**Available data:**
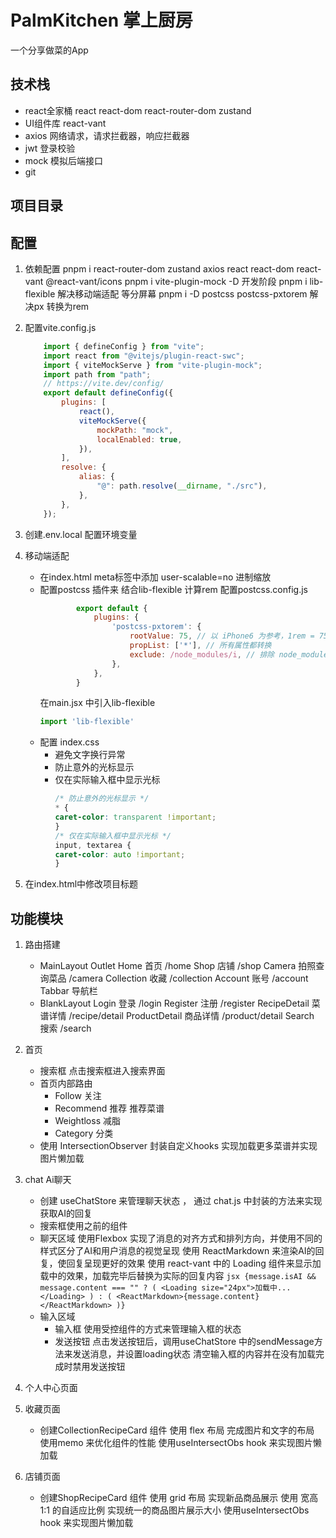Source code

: #  PalmKitchen 掌上厨房
一个分享做菜的App

## 技术栈
- react全家桶
    react react-dom react-router-dom zustand
- UI组件库 react-vant
- axios 网络请求，请求拦截器，响应拦截器
- jwt 登录校验
- mock 模拟后端接口
- git 

## 项目目录


## 配置
1. 依赖配置
    pnpm i react-router-dom zustand axios react react-dom react-vant @react-vant/icons
    pnpm i vite-plugin-mock -D 开发阶段
    pnpm i lib-flexible  解决移动端适配 等分屏幕
    pnpm i -D postcss postcss-pxtorem  解决px 转换为rem
    

2. 配置vite.config.js
    ```js
        import { defineConfig } from "vite";
        import react from "@vitejs/plugin-react-swc";
        import { viteMockServe } from "vite-plugin-mock";
        import path from "path";
        // https://vite.dev/config/
        export default defineConfig({
            plugins: [
                react(),
                viteMockServe({
                    mockPath: "mock",
                    localEnabled: true,
                }),
            ],
            resolve: {
                alias: {
                    "@": path.resolve(__dirname, "./src"),
                },
            },
        });
    ```
3. 创建.env.local 配置环境变量

4. 移动端适配
    - 在index.html meta标签中添加   user-scalable=no  进制缩放
    - 配置postcss 插件来 结合lib-flexible 计算rem
        配置postcss.config.js
        ```js
                export default {
                    plugins: {
                        'postcss-pxtorem': {
                            rootValue: 75, // 以 iPhone6 为参考，1rem = 75px    200 / 75 = 2.6666666666666665rem
                            propList: ['*'], // 所有属性都转换
                            exclude: /node_modules/i, // 排除 node_modules 中的文件
                        },
                    },
                }
        ```
        在main.jsx 中引入lib-flexible
        ```js
        import 'lib-flexible'
        ```
    - 配置 index.css 
        - 避免文字换行异常
        - 防止意外的光标显示
        - 仅在实际输入框中显示光标
            ```css
            /* 防止意外的光标显示 */
            * {
            caret-color: transparent !important;
            }
            /* 仅在实际输入框中显示光标 */
            input, textarea {
            caret-color: auto !important;
            }
            ```

5. 在index.html中修改项目标题
     <title>掌上厨房</title>

## 功能模块
1. 路由搭建
    - MainLayout
        Outlet
            Home 首页  /home
            Shop 店铺  /shop
            Camera 拍照查询菜品  /camera
            Collection 收藏  /collection
            Account 账号  /account
        Tabbar 导航栏
    - BlankLayout
        Login 登录
            /login
        Register 注册
            /register
        RecipeDetail 菜谱详情
            /recipe/detail
        ProductDetail 商品详情
            /product/detail
        Search 搜索
            /search


2. 首页
    - 搜索框
        点击搜索框进入搜索界面
    - 首页内部路由
        - Follow 关注
        - Recommend 推荐
            推荐菜谱
        - Weightloss 减脂
        - Category 分类
    - 使用 IntersectionObserver 封装自定义hooks 实现加载更多菜谱并实现图片懒加载

3. chat Ai聊天
    - 创建 useChatStore 来管理聊天状态 ， 通过 chat.js 中封装的方法来实现获取AI的回复
    - 搜索框使用之前的组件 
    - 聊天区域
        使用Flexbox 实现了消息的对齐方式和排列方向，并使用不同的样式区分了AI和用户消息的视觉呈现
        使用 ReactMarkdown 来渲染AI的回复，使回复呈现更好的效果
        使用 react-vant 中的 Loading 组件来显示加载中的效果，加载完毕后替换为实际的回复内容
            ```jsx
            {message.isAI && message.content === "" ? (
                <Loading size="24px">加载中...</Loading>
            ) : (
                <ReactMarkdown>{message.content}</ReactMarkdown>
            )}
            ```
    - 输入区域
        - 输入框
            使用受控组件的方式来管理输入框的状态
        - 发送按钮
            点击发送按钮后，调用useChatStore 中的sendMessage方法来发送消息，并设置loading状态
            清空输入框的内容并在没有加载完成时禁用发送按钮

4. 个人中心页面
    
5. 收藏页面
    - 创建CollectionRecipeCard 组件
        使用 flex 布局 完成图片和文字的布局
        使用memo 来优化组件的性能
        使用useIntersectObs hook 来实现图片懒加载

6. 店铺页面
    - 创建ShopRecipeCard 组件
        使用 grid 布局 实现新品商品展示
        使用 宽高 1:1 的自适应比例 实现统一的商品图片展示大小
        使用useIntersectObs hook 来实现图片懒加载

**Task instructions:** Every line containing the string "from" in the entries should be counted; give the resulting number and nothing else.

**Response to this task:** 4